Ok, to the matter at hand, the problem here is with the a2c_loss function definition and the way it's transformed with nnx.value_and_grad.

You have:

def a2c_loss(self, policy_network, params, observations, actions, returns):

When you transform with nnx.value_and_grad you are taking the derivative with respect to the argnums argument in the definition of the nnx.value_and_grad as seen here:

flax.nnx.value_and_grad(f=<class 'flax.typing.Missing'>, *, argnums=0, has_aux=False, holomorphic=False, allow_int=False, reduce_axes=())

You see by default argnums=0 which you leave on default in your code as seen here:

grad_fn = nnx.value_and_grad(self.a2c_loss, has_aux=True)

Thus you are taking the derivative with respect to self in a2c_loss. Now you can change it to the following and tell us what you get:

grad_fn = nnx.value_and_grad(self.a2c_loss, argnums=2, has_aux=True)

This will take the derivative with respect to params.

On a more general note, you can simplify your code significantly. For example, ConnectorTorso and the two heads, actor and critic could be combined as this will probably lead to faster compilation if in the future your aim is to make a more complex model, just some food for thought.

cgarciae commented 10 hours ago

@Tomato-toast how are the policy_network functions implemented?

policy_output = policy_network(params.actor, observations)
critic_output = policy_network(params.critic, observations)

They seem to be Modules that take in their params which is a bit peculiar.

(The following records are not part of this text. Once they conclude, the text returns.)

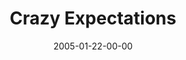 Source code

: ---
layout: message
category: message
series: "Revolution"
title: "Crazy Expectations"
date: 2005-01-22-00-00
message_id: 136
audio: "http://s3.amazonaws.com/crossroads-media/messages/audio/Revolution_03_01-22-05_Crazy_Expectations.mp3"
audio-duration: "40:28"
tag: 
 - mustard-seed
 - crossroads
 - vision
 - interview
 - revolution
 - mark
 - one-city
 - wells
explicit: false
---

Since you are using a functional style training loop, I'd recommend to storing the graphdefs and using nnx.merge to reconstruct the Modules inside the loss function before calling them. Check out this examples/nnx_toy_examples/03_train_state.py that shows how to use NNX with TrainState.

Regarding the argnum situation, small correction to what @stergiosba pointed out, yes you should change the argnum to match the params position but because self is passed via a bound method it doesn't count so it should be argnums=1.